Supplied data: Begin

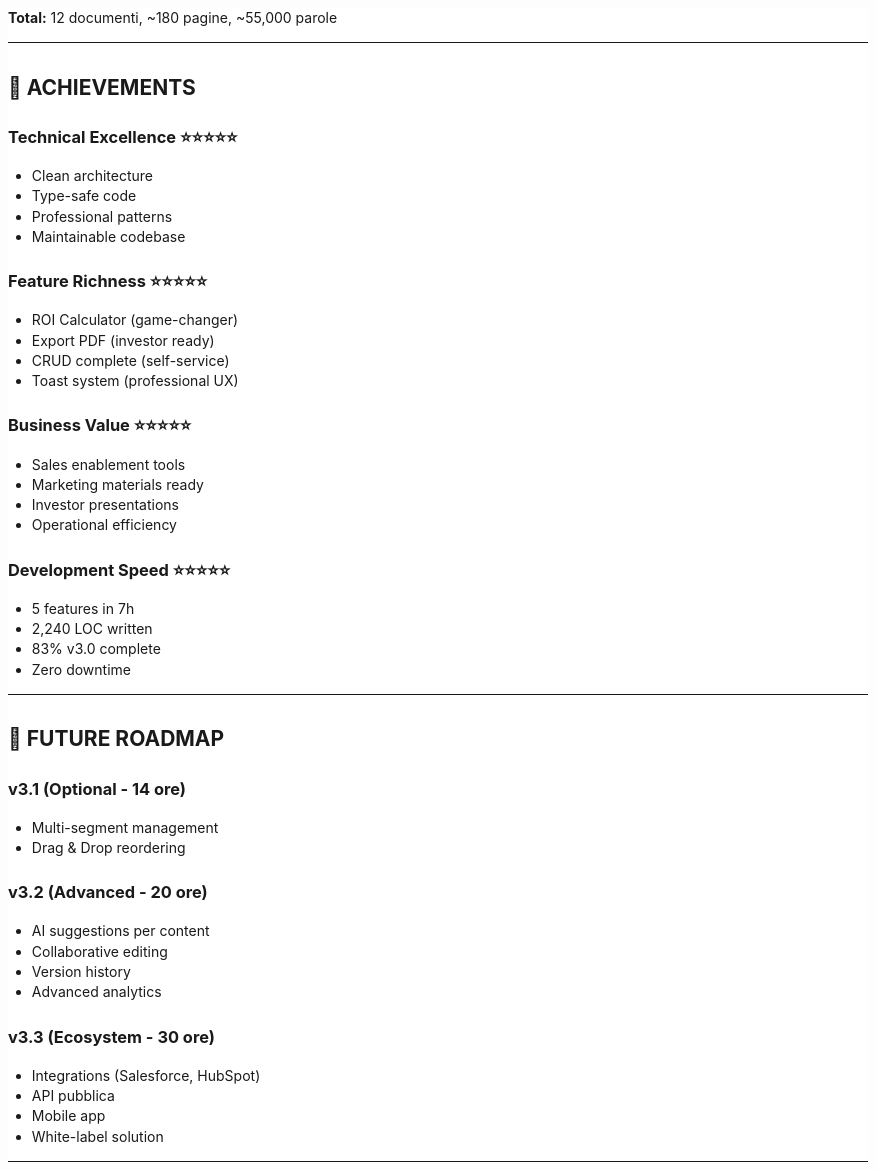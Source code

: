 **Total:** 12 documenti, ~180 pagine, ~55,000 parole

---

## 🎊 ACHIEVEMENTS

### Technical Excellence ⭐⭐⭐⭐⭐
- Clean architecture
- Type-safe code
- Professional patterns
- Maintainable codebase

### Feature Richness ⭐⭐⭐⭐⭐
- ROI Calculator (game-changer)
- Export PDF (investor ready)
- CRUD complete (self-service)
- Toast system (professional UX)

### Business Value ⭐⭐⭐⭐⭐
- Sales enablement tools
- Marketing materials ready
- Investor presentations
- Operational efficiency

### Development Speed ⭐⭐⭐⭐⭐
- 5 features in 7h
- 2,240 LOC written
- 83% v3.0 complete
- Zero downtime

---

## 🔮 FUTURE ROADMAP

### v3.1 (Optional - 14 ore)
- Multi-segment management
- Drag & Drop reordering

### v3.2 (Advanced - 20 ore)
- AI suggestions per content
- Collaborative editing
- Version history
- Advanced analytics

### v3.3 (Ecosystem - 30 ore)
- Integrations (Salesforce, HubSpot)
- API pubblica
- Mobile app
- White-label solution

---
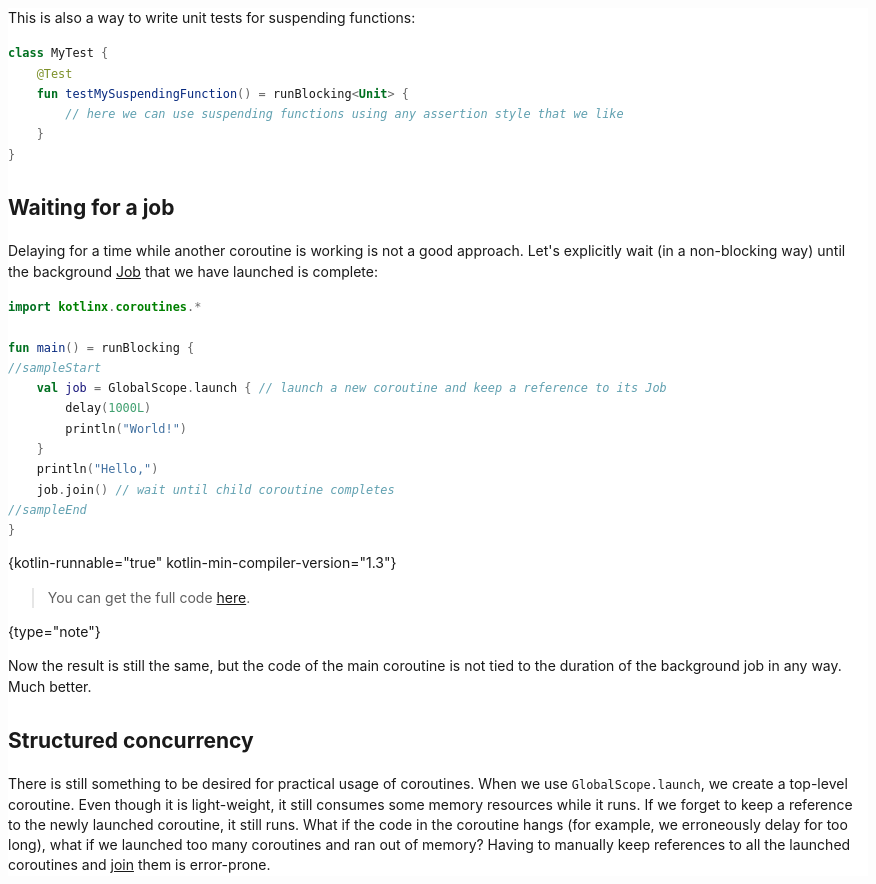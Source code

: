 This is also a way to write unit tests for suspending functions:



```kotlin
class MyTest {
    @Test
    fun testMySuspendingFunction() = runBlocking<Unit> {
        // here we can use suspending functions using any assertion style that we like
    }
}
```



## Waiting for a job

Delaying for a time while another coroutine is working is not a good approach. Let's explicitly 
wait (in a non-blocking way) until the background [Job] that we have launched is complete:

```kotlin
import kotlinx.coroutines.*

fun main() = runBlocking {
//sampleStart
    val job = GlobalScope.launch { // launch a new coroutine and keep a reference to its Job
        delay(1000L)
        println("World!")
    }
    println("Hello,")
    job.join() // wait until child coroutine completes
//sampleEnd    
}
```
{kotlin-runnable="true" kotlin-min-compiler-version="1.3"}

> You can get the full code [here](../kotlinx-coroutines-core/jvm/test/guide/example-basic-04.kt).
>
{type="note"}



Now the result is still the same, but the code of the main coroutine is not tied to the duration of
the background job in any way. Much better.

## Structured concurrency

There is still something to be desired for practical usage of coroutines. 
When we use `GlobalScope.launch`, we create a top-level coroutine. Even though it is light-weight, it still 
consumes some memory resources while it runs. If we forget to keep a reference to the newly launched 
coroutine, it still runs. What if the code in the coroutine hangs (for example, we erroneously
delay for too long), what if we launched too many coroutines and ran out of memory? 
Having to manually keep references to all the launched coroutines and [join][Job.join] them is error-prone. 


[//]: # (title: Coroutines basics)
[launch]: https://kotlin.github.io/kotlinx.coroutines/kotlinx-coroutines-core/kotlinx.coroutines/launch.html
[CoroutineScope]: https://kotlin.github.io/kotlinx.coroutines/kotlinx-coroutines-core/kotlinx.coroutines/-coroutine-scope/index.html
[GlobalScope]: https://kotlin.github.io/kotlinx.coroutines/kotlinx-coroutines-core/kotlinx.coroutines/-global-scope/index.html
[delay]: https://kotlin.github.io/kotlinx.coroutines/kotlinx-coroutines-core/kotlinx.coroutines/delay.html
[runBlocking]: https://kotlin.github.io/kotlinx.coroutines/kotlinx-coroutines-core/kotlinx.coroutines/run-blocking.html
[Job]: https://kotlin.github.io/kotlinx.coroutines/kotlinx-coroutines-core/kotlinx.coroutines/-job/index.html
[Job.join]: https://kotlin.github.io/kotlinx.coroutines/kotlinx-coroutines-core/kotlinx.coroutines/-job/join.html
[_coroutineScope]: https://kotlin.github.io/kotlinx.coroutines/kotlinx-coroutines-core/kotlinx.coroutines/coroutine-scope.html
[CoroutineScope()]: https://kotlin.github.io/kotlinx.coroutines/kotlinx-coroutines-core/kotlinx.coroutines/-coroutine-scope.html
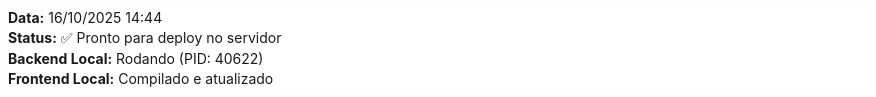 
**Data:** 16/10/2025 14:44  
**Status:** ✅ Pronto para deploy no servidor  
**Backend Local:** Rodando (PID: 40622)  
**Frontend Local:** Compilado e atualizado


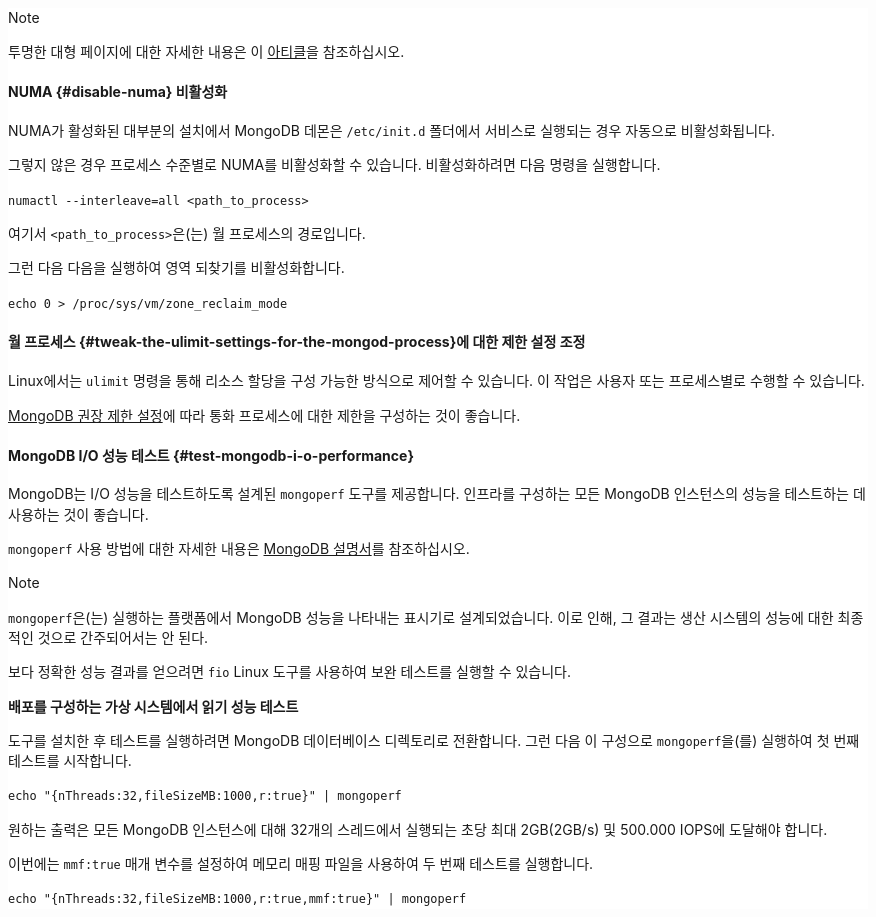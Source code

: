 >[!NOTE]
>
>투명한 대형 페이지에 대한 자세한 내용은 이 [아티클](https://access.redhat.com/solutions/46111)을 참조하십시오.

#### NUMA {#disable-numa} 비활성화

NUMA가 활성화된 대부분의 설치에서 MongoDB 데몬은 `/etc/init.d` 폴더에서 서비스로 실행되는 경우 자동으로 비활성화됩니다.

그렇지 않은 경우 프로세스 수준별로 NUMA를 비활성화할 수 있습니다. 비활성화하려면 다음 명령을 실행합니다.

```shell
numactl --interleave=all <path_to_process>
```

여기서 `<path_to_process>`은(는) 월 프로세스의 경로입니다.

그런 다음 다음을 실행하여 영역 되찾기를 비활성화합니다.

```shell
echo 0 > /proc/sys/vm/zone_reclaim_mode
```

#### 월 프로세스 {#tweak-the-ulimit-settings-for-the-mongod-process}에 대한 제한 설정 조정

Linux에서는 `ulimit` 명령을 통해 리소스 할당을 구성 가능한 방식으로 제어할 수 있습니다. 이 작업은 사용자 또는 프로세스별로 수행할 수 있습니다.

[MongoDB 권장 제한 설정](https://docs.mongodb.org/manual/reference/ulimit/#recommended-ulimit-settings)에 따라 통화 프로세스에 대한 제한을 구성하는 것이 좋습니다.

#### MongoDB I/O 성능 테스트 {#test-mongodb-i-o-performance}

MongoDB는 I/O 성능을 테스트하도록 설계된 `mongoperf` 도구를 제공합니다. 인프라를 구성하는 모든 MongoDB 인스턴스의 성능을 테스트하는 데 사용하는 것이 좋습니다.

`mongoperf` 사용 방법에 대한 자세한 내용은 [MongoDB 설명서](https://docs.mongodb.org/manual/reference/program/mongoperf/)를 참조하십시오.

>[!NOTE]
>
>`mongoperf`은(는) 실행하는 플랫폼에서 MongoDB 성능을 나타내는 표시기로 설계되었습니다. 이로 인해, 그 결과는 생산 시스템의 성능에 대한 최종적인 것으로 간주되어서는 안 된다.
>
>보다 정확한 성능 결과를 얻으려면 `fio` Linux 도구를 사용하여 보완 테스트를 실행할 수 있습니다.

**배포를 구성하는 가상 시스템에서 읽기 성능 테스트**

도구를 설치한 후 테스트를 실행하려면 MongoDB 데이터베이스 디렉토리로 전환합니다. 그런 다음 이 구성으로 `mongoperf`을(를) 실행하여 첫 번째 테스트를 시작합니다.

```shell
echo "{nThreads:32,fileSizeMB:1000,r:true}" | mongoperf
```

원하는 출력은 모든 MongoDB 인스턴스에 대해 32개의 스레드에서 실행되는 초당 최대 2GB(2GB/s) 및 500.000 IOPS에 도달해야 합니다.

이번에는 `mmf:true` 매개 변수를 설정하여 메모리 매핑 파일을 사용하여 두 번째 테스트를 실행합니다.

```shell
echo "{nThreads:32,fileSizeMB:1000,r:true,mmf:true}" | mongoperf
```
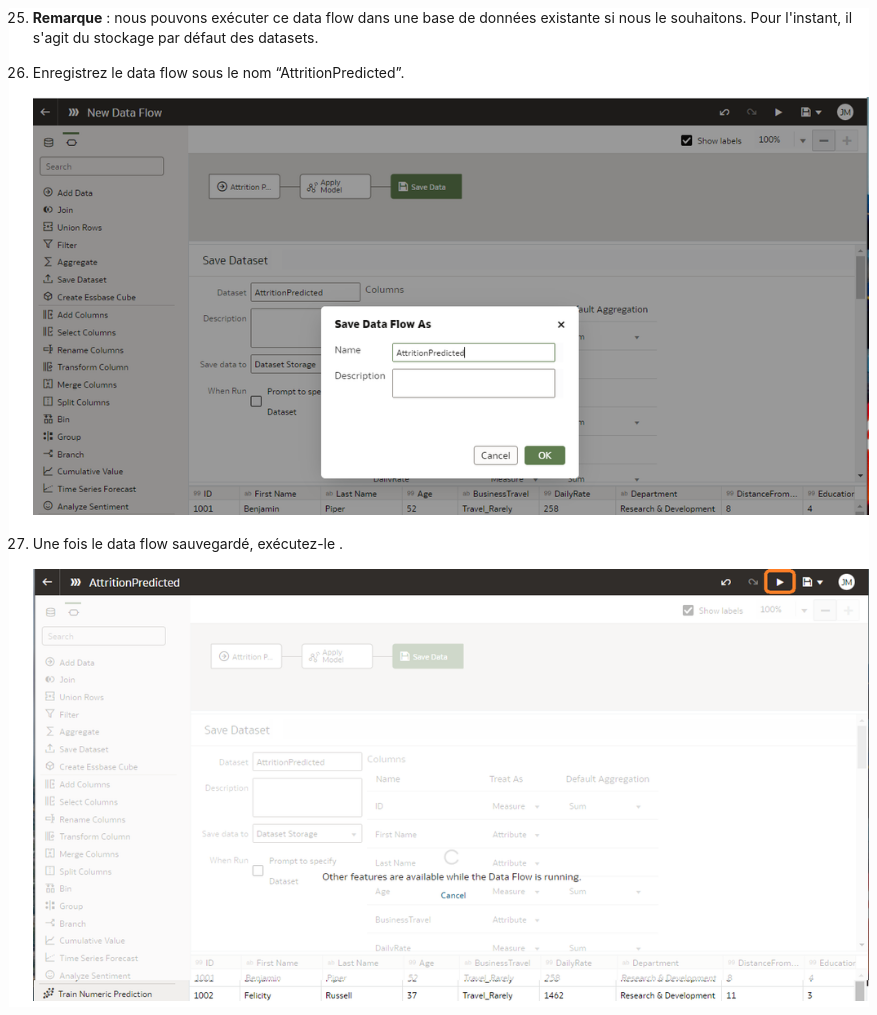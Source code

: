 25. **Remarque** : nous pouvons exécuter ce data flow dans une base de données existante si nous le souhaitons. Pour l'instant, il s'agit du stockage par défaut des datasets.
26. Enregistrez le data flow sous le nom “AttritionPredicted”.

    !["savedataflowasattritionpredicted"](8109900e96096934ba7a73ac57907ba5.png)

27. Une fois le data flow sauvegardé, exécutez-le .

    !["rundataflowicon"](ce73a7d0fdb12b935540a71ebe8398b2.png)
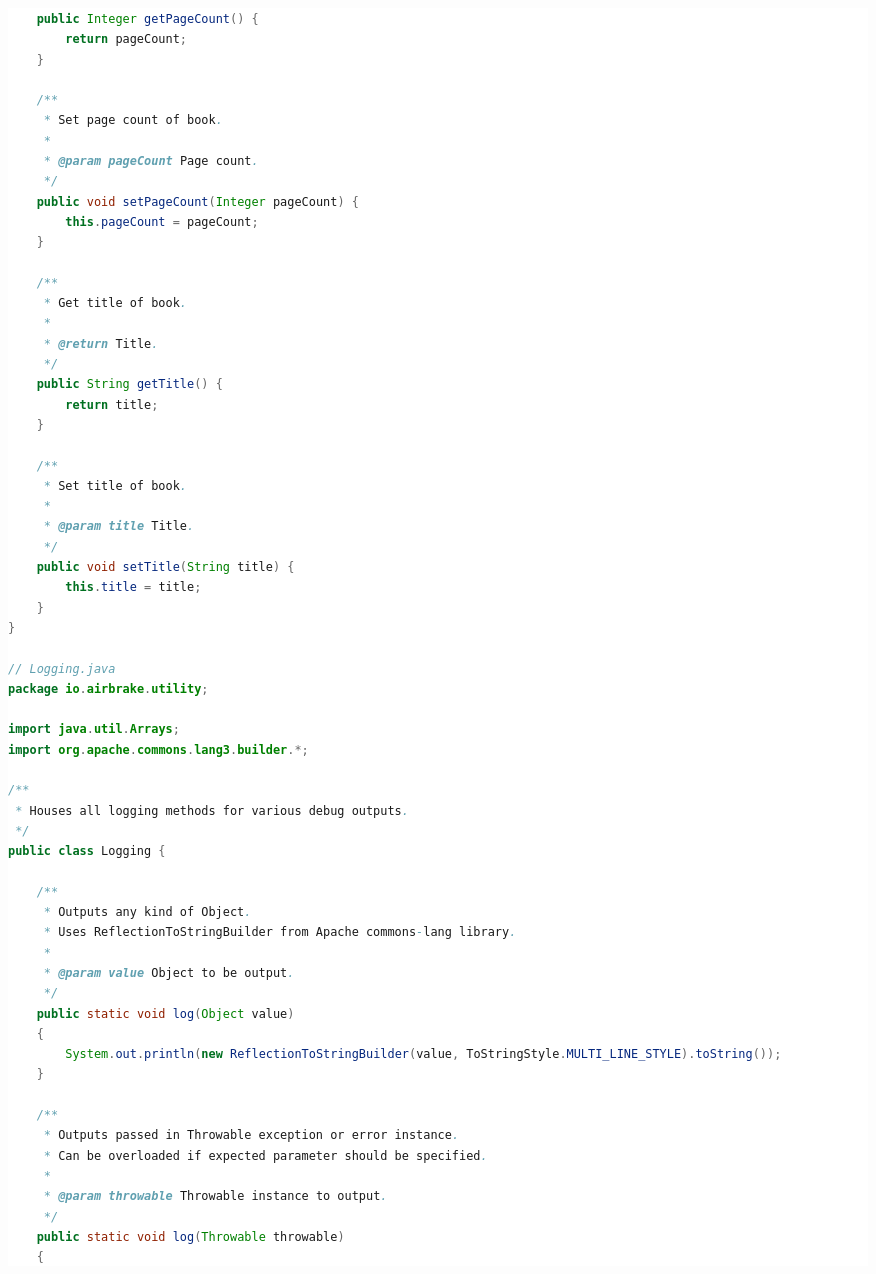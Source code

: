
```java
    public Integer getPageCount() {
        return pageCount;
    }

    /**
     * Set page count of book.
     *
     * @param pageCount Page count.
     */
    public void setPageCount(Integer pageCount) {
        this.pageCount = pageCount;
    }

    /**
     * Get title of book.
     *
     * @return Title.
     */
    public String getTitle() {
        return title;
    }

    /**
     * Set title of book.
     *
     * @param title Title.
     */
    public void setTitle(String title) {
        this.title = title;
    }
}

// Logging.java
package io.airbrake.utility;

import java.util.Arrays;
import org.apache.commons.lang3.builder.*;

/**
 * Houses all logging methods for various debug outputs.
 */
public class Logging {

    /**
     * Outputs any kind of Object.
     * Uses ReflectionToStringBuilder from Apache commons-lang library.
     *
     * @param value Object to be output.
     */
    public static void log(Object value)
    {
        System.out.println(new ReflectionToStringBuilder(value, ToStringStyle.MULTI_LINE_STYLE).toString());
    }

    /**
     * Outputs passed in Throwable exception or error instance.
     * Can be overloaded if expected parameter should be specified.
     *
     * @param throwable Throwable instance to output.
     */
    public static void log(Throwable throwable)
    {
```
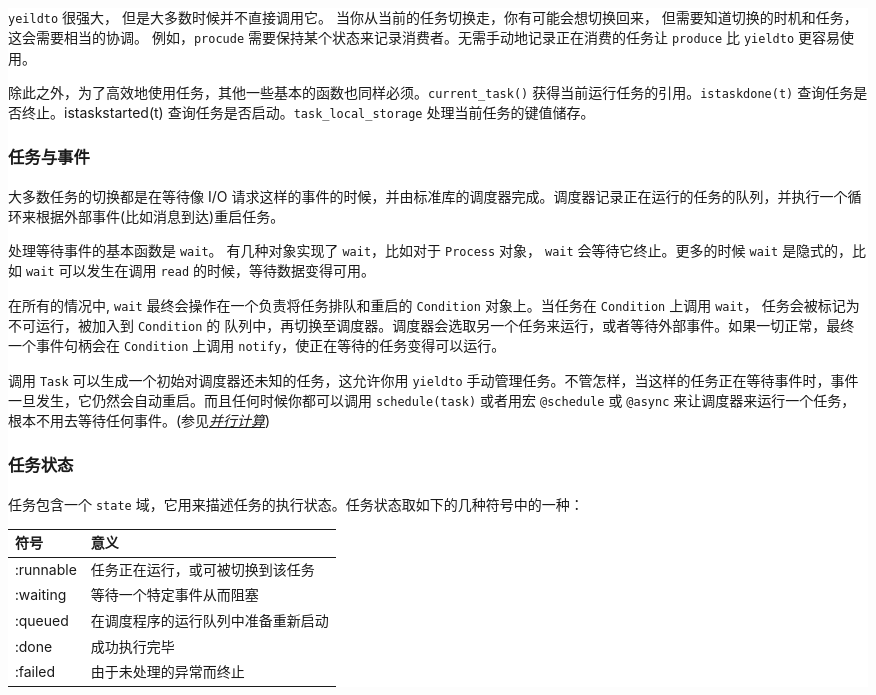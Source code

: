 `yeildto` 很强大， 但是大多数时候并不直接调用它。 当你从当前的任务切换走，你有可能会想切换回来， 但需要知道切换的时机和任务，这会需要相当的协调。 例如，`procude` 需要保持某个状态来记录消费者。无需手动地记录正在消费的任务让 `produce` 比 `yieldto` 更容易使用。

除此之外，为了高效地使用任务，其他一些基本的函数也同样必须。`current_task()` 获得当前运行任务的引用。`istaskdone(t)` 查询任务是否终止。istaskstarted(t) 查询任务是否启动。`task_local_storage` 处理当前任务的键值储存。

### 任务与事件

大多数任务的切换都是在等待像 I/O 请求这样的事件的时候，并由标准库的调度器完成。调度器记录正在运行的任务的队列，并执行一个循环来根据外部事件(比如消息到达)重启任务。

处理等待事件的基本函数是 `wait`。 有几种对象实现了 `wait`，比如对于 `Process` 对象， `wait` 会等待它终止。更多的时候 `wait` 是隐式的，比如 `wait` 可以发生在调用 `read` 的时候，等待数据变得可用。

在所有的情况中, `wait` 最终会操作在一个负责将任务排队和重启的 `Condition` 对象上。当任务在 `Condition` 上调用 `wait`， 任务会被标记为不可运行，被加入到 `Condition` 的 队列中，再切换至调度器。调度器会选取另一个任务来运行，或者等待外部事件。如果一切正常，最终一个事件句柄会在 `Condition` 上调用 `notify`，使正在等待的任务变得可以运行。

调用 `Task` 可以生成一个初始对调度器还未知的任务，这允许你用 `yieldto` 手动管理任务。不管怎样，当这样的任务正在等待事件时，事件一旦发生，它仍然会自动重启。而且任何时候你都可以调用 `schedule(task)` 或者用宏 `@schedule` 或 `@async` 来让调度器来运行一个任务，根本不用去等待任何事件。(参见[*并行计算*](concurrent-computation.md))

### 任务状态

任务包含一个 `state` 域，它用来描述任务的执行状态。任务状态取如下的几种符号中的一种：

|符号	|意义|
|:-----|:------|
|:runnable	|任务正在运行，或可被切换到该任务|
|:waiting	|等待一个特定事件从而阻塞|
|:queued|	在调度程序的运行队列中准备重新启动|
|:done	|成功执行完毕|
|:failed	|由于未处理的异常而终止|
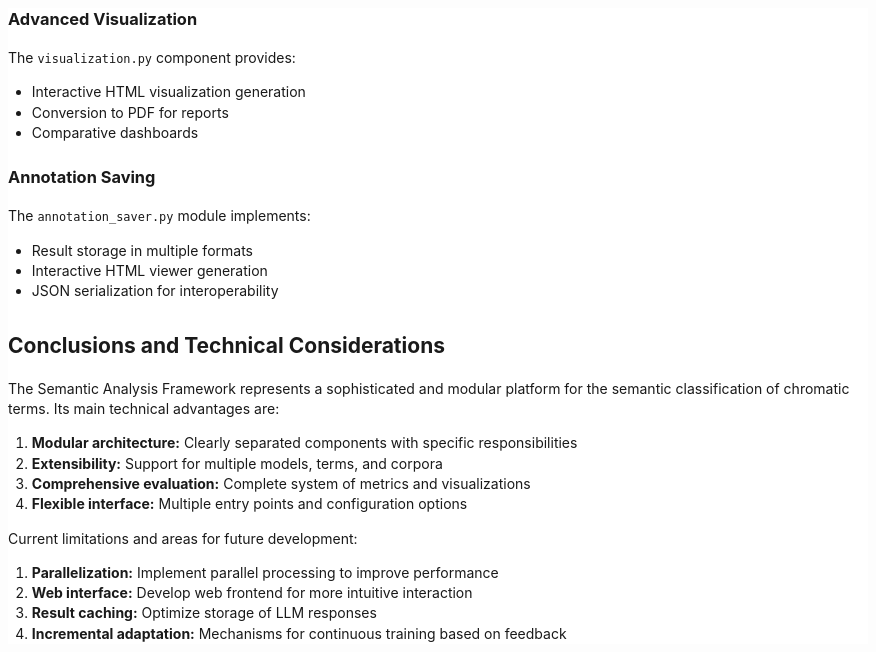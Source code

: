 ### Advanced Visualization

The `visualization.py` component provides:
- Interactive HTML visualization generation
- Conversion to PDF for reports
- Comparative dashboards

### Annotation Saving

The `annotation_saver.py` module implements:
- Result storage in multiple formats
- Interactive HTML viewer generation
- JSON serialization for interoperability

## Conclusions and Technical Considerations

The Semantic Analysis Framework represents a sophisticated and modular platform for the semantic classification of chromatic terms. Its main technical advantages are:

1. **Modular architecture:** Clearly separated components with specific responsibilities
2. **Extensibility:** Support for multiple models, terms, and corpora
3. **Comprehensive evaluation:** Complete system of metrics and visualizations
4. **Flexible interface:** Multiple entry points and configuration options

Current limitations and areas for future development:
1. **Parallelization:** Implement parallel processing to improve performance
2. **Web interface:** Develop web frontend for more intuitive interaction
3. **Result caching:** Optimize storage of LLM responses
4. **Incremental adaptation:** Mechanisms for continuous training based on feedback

Supplied data: End

Above are records; repeat only the lines from the line with "번째 테스트를 실행합니다." through the line with "27. Une fois", and leave pictures out.

이번에는 `mmf:true` 매개 변수를 설정하여 메모리 매핑 파일을 사용하여 두 번째 테스트를 실행합니다.

```shell
echo "{nThreads:32,fileSizeMB:1000,r:true,mmf:true}" | mongoperf
```
Source code

: 25. **Remarque** : nous pouvons exécuter ce data flow dans une base de données existante si nous le souhaitons. Pour l'instant, il s'agit du stockage par défaut des datasets.
26. Enregistrez le data flow sous le nom “AttritionPredicted”.

    !["savedataflowasattritionpredicted"](8109900e96096934ba7a73ac57907ba5.png)

27. Une fois le data flow sauvegardé, exécutez-le .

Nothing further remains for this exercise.